Amnistía Internacional advierte que la violencia sexista aviva la propagación del sida entre mujeres

MARICEL CHAVARRÍA L l Barcelona

Cada vez está más clara la interacción entre propagación del sida, violencia, marginación y pobreza". Así lo advertía ayer Montse Garriga, portavoz de Amnistía Internacional Catalunya, al presentar un informe publicado por la ONG, según el cual la violencia sexual y el incremento de mujeres infectadas por el VIH en los últimos años, principalmente en África subsahariana, están interrelacionadas. A dos días de la celebración del día mundial de la Lucha contra el Sida, la organización instaba a los gobiernos y a agencias internacionales de la ONU a hacer frente a la violencia doméstica si realmente quieren luchar contra esta enfermedad.

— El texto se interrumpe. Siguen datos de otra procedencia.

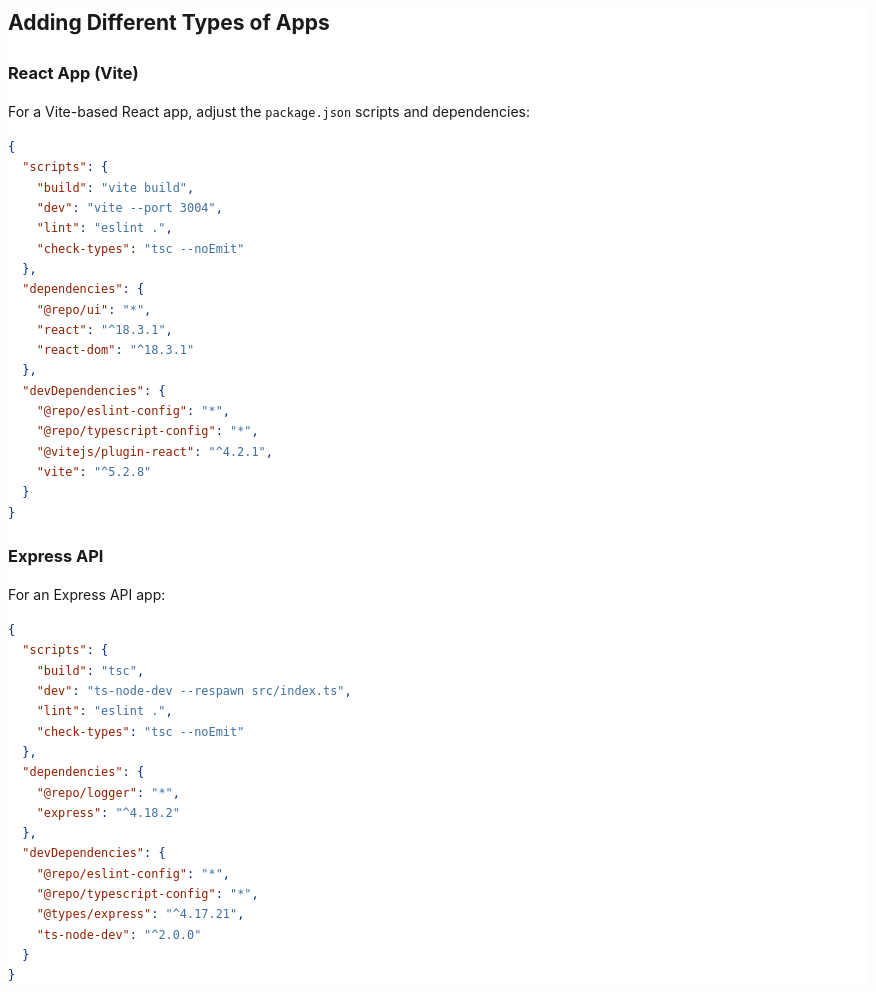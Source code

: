 ## Adding Different Types of Apps

### React App (Vite)

For a Vite-based React app, adjust the `package.json` scripts and dependencies:

```json
{
  "scripts": {
    "build": "vite build",
    "dev": "vite --port 3004",
    "lint": "eslint .",
    "check-types": "tsc --noEmit"
  },
  "dependencies": {
    "@repo/ui": "*",
    "react": "^18.3.1",
    "react-dom": "^18.3.1"
  },
  "devDependencies": {
    "@repo/eslint-config": "*",
    "@repo/typescript-config": "*",
    "@vitejs/plugin-react": "^4.2.1",
    "vite": "^5.2.8"
  }
}
```

### Express API

For an Express API app:

```json
{
  "scripts": {
    "build": "tsc",
    "dev": "ts-node-dev --respawn src/index.ts",
    "lint": "eslint .",
    "check-types": "tsc --noEmit"
  },
  "dependencies": {
    "@repo/logger": "*",
    "express": "^4.18.2"
  },
  "devDependencies": {
    "@repo/eslint-config": "*",
    "@repo/typescript-config": "*",
    "@types/express": "^4.17.21",
    "ts-node-dev": "^2.0.0"
  }
}
```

En África subsahariana, el 57% de los adultos con sida son mujeres, y entre los jóvenes, dos tercios de los afectados son del sexo femenino: ellas son 1,6 veces más propensas a contraer la enfermedad. ¿Por qué? La discriminación sexual encierra la clave: por ser mujeres, son violadas en los conflictos armados; practican el sexo a cambio de alimentos o bienes; no tienen acceso a la información sobre sexo seguro -en Etiopía, el 80% de las casadas no saben leer ni escribir-, ni posibilidad de exigir el uso de condón; son mutiladas genitalmente y, a resultas de la inapetencia sexual que esto les provoca, forzadas por sus parejas...

En Kenia o Mali, la tasa de jóvenes infectadas triplica de la hombres. En Swazilandia, el 38% de embarazadas tiene el sida. "No es una casualidad que ellas sean más numerosas, pues son víctimas de la falta de derechos sexuales, derecho a la propia vida, la seguridad y la salud", indica María Naredo, reponsable de la campaña No más violencia contra las mujeres."Hay creencias culturales que ligan la penetración de una mujer virgen con la sanación del sida, y de este modo, se infecta a chicas muy jóvenes", explica.

El testimonio de una mujer en Ruanda explica en pocas palabras la doble victimización de que son objeto la mujeres en países en conflicto: Sudán, República del Congo... "Me violaron repetidas veces y supe, antes de que naciera mi hija, que estaba infectada. Mi marido se divorció y me abandonó con tres hijos. La niña de seis parece que también está enferma pero es alérgica a los antibióticos y no tenemos dinero para retrovirales..." Contagiada por el simple hecho de ser mujer, estigmatizada y excluida social y económicamente, desatendida por el Estado y su comunidad. "En contextos de conflictos armados -dice Naredo-, violar a mujeres del bando contrario es una arma de guerra para humillar al enemigo". Por no hablar de las niñas soldado que a menudo son esclavas sexuales de sus comandantes, o de las medidas sanitarias que hay en estas circunstancias en las que sólo se analiza el 8% de transfusiones de sangre.